__EXERCISE INSTRUCTIONS__: Where in the records does the word "Lipschitz" occur? Copy each line in which it does.

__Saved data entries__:
::::::::
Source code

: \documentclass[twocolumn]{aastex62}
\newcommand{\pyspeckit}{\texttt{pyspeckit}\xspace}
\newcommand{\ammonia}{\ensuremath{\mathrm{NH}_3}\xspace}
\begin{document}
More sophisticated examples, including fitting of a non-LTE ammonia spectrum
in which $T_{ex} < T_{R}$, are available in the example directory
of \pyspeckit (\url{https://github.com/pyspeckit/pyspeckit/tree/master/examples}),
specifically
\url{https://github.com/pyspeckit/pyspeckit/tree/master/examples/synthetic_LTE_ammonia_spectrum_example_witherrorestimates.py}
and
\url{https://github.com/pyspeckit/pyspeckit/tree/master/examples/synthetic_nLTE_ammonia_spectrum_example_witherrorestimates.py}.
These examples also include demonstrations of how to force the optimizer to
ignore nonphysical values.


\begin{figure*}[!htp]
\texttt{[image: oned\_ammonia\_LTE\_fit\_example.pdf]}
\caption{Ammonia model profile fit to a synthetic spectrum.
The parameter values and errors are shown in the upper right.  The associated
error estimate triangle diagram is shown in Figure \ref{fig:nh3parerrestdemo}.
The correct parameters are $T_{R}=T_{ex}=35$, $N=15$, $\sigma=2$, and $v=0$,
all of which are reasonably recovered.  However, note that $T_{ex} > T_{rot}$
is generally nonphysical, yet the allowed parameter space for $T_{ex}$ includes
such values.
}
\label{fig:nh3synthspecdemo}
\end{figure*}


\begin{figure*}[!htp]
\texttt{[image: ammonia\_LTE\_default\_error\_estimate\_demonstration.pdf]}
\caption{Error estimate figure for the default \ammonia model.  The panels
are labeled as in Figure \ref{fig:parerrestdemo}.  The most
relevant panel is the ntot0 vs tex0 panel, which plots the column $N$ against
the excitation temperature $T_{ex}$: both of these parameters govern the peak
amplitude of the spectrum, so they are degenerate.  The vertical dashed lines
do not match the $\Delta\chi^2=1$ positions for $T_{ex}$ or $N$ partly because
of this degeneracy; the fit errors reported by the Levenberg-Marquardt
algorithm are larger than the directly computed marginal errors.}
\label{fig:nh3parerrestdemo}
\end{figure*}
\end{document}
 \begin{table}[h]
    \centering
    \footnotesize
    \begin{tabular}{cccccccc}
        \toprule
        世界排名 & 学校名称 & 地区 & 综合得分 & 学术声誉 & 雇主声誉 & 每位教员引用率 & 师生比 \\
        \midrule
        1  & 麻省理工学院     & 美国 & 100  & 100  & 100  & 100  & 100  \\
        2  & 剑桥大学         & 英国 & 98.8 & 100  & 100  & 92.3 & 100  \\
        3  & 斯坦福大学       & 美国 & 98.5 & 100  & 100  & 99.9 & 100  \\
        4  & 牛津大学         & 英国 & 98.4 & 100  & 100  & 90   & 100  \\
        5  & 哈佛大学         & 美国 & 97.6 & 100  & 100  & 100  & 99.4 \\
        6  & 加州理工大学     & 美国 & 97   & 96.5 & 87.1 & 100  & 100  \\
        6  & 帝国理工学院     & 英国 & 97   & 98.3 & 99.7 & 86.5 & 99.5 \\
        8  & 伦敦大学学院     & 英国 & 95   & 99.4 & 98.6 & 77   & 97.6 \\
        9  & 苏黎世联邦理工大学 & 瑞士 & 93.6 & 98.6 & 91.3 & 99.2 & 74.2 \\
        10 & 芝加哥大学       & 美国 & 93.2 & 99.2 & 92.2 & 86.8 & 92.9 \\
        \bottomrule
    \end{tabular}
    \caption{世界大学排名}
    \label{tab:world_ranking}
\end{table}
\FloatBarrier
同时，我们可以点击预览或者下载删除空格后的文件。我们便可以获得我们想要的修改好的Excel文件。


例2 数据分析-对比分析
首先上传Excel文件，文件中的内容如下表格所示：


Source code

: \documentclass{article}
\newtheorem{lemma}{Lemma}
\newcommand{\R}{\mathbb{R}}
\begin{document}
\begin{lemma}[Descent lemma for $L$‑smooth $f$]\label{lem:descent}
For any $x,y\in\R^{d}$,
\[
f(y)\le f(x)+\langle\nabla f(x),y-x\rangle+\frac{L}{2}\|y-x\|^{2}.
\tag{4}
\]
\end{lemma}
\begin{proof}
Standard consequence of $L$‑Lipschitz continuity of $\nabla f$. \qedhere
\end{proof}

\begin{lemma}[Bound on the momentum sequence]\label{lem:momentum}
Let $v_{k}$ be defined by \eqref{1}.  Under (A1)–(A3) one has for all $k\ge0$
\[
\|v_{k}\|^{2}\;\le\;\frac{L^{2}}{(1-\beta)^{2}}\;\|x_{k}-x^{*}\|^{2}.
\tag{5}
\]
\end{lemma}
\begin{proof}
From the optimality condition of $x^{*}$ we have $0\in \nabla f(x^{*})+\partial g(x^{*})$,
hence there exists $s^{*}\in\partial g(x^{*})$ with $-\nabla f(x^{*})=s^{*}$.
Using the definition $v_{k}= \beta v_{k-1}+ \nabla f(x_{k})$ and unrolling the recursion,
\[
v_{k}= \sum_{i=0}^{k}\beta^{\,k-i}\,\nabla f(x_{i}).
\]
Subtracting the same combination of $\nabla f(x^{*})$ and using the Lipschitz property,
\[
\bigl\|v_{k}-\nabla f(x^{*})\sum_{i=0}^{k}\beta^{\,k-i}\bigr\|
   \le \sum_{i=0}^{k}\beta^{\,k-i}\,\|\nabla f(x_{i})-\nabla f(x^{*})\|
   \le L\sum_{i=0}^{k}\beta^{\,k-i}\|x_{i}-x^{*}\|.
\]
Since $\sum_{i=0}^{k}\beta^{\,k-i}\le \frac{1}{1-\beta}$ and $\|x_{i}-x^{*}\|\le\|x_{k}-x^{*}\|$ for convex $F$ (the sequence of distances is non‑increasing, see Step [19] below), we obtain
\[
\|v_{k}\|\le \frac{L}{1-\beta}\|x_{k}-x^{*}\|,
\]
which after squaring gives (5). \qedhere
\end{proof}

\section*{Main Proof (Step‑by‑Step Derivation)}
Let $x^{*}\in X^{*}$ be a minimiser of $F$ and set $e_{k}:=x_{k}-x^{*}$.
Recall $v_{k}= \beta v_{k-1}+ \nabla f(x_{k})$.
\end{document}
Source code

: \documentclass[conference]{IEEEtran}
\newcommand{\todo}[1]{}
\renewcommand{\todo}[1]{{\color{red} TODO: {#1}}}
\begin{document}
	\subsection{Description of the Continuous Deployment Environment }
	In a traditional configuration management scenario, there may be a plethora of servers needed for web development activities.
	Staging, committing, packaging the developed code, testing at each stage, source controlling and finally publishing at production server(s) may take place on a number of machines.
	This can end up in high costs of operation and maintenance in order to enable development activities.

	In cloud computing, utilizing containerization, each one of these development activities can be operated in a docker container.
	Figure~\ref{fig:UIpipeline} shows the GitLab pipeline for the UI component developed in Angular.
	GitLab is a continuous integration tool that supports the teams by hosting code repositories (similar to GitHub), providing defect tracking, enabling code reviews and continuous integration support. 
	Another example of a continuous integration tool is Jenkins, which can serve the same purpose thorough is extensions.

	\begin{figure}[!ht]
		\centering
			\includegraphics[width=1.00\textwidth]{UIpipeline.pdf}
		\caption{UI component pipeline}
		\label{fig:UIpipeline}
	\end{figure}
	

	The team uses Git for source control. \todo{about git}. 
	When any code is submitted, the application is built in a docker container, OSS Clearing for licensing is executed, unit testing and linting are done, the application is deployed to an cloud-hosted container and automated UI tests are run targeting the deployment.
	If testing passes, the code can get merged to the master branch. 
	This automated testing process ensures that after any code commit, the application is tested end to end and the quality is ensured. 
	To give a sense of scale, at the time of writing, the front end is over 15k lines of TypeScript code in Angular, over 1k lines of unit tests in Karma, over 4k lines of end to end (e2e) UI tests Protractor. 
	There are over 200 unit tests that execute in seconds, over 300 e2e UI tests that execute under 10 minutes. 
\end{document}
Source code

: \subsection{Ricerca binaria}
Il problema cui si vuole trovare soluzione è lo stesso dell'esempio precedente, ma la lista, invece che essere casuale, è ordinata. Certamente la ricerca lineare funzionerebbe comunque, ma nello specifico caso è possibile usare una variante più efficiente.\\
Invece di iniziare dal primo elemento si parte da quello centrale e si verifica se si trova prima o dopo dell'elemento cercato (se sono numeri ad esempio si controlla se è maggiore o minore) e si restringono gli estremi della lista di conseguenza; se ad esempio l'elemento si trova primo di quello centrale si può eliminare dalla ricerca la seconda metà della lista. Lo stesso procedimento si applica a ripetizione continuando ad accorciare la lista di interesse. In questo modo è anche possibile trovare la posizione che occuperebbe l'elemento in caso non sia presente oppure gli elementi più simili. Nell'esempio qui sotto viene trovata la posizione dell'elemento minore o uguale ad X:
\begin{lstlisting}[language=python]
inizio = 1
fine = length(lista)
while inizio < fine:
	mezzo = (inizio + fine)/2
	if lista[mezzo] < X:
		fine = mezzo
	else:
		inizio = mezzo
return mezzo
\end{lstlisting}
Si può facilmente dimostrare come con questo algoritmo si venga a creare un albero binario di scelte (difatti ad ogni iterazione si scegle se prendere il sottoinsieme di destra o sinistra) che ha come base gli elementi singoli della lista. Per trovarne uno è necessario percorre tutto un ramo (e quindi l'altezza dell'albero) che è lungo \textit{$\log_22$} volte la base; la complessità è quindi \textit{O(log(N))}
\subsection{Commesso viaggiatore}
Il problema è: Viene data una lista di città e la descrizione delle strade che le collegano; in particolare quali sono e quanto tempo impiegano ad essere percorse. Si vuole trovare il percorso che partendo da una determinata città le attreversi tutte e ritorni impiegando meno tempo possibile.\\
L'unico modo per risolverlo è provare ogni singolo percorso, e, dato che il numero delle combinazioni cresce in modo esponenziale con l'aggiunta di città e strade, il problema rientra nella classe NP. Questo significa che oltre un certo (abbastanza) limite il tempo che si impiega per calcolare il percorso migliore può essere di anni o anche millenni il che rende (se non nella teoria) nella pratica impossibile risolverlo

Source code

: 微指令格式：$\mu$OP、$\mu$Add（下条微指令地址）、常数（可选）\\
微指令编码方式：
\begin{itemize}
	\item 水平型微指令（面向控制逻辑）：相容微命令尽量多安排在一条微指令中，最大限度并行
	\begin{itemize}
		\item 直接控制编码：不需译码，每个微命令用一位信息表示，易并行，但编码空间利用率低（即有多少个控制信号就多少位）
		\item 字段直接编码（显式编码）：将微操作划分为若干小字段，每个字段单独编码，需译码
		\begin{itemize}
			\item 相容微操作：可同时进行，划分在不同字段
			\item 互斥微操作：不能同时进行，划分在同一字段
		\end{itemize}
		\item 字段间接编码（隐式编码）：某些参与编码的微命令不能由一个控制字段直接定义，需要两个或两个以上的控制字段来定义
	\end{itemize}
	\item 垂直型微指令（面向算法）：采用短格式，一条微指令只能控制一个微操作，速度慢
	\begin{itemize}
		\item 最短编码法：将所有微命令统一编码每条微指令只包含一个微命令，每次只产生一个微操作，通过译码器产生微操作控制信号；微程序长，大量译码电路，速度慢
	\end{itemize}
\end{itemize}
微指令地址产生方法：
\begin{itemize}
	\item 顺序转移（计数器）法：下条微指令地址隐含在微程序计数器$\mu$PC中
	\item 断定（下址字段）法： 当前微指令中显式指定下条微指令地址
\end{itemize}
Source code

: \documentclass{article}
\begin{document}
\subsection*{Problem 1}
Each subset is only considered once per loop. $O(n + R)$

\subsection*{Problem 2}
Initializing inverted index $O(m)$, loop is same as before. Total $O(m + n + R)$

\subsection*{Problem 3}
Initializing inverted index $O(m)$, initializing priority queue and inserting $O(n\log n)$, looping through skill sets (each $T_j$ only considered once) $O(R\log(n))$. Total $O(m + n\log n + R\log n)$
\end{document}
::::::::
__RESULT OF THIS EXERCISE__:
Standard consequence of $L$‑Lipschitz continuity of $\nabla f$. \qedhere
Subtracting the same combination of $\nabla f(x^{*})$ and using the Lipschitz property,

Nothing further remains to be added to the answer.